--- Task description ---
Your answer should be a single number: how many lines of the material below contain "stock".

⁂

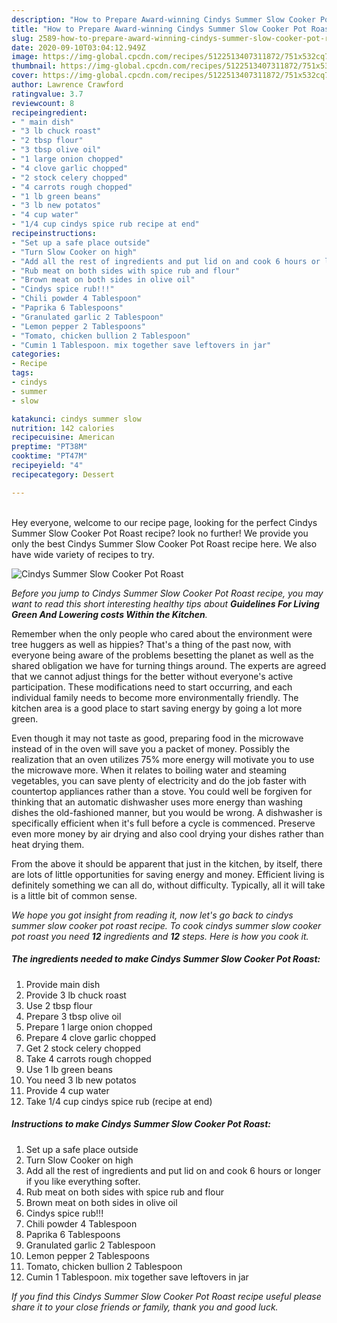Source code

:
 ```yaml
---
description: "How to Prepare Award-winning Cindys Summer Slow Cooker Pot Roast"
title: "How to Prepare Award-winning Cindys Summer Slow Cooker Pot Roast"
slug: 2589-how-to-prepare-award-winning-cindys-summer-slow-cooker-pot-roast
date: 2020-09-10T03:04:12.949Z
image: https://img-global.cpcdn.com/recipes/5122513407311872/751x532cq70/cindys-summer-slow-cooker-pot-roast-recipe-main-photo.jpg
thumbnail: https://img-global.cpcdn.com/recipes/5122513407311872/751x532cq70/cindys-summer-slow-cooker-pot-roast-recipe-main-photo.jpg
cover: https://img-global.cpcdn.com/recipes/5122513407311872/751x532cq70/cindys-summer-slow-cooker-pot-roast-recipe-main-photo.jpg
author: Lawrence Crawford
ratingvalue: 3.7
reviewcount: 8
recipeingredient:
- " main dish"
- "3 lb chuck roast"
- "2 tbsp flour"
- "3 tbsp olive oil"
- "1 large onion chopped"
- "4 clove garlic chopped"
- "2 stock celery chopped"
- "4 carrots rough chopped"
- "1 lb green beans"
- "3 lb new potatos"
- "4 cup water"
- "1/4 cup cindys spice rub recipe at end"
recipeinstructions:
- "Set up a safe place outside"
- "Turn Slow Cooker on high"
- "Add all the rest of ingredients and put lid on and cook 6 hours or longer if you like everything softer."
- "Rub meat on both sides with spice rub and flour"
- "Brown meat on both sides in olive oil"
- "Cindys spice rub!!!"
- "Chili powder 4 Tablespoon"
- "Paprika 6 Tablespoons"
- "Granulated garlic 2 Tablespoon"
- "Lemon pepper 2 Tablespoons"
- "Tomato, chicken bullion 2 Tablespoon"
- "Cumin 1 Tablespoon. mix together save leftovers in jar"
categories:
- Recipe
tags:
- cindys
- summer
- slow

katakunci: cindys summer slow 
nutrition: 142 calories
recipecuisine: American
preptime: "PT38M"
cooktime: "PT47M"
recipeyield: "4"
recipecategory: Dessert

---
```

<br>
Hey everyone, welcome to our recipe page, looking for the perfect Cindys Summer Slow Cooker Pot Roast recipe? look no further! We provide you only the best Cindys Summer Slow Cooker Pot Roast recipe here. We also have wide variety of recipes to try.
<br>


![Cindys Summer Slow Cooker Pot Roast](https://img-global.cpcdn.com/recipes/5122513407311872/751x532cq70/cindys-summer-slow-cooker-pot-roast-recipe-main-photo.jpg)

<i>Before you jump to Cindys Summer Slow Cooker Pot Roast recipe, you may want to read this short interesting healthy tips about 
<strong>Guidelines For Living Green And Lowering costs Within the Kitchen</strong>.</i>
</br>

Remember when the only people who cared about the environment were tree huggers as well as hippies? That's a thing of the past now, with everyone being aware of the problems besetting the planet as well as the shared obligation we have for turning things around. The experts are agreed that we cannot adjust things for the better without everyone's active participation. These modifications need to start occurring, and each individual family needs to become more environmentally friendly. The kitchen area is a good place to start saving energy by going a lot more green.

Even though it may not taste as good, preparing food in the microwave instead of in the oven will save you a packet of money. Possibly the realization that an oven utilizes 75% more energy will motivate you to use the microwave more. When it relates to boiling water and steaming vegetables, you can save plenty of electricity and do the job faster with countertop appliances rather than a stove. You could well be forgiven for thinking that an automatic dishwasher uses more energy than washing dishes the old-fashioned manner, but you would be wrong. A dishwasher is specifically efficient when it's full before a cycle is commenced. Preserve even more money by air drying and also cool drying your dishes rather than heat drying them.

From the above it should be apparent that just in the kitchen, by itself, there are lots of little opportunities for saving energy and money. Efficient living is definitely something we can all do, without difficulty. Typically, all it will take is a little bit of common sense.


<i>We hope you got insight from reading it, now let's go back to cindys summer slow cooker pot roast recipe. To cook cindys summer slow cooker pot roast you need <strong>12</strong> ingredients and <strong>12</strong> steps. Here is how you cook it.
</i>

##### The ingredients needed to make Cindys Summer Slow Cooker Pot Roast:

1. Provide  main dish
1. Provide 3 lb chuck roast
1. Use 2 tbsp flour
1. Prepare 3 tbsp olive oil
1. Prepare 1 large onion chopped
1. Prepare 4 clove garlic chopped
1. Get 2 stock celery chopped
1. Take 4 carrots rough chopped
1. Use 1 lb green beans
1. You need 3 lb new potatos
1. Provide 4 cup water
1. Take 1/4 cup cindys spice rub (recipe at end)


##### Instructions to make Cindys Summer Slow Cooker Pot Roast:

1. Set up a safe place outside
1. Turn Slow Cooker on high
1. Add all the rest of ingredients and put lid on and cook 6 hours or longer if you like everything softer.
1. Rub meat on both sides with spice rub and flour
1. Brown meat on both sides in olive oil
1. Cindys spice rub!!!
1. Chili powder 4 Tablespoon
1. Paprika 6 Tablespoons
1. Granulated garlic 2 Tablespoon
1. Lemon pepper 2 Tablespoons
1. Tomato, chicken bullion 2 Tablespoon
1. Cumin 1 Tablespoon. mix together save leftovers in jar


<i>If you find this Cindys Summer Slow Cooker Pot Roast recipe useful please share it to your close friends or family, thank you and good luck.</i>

⁂

--- Task output ---
2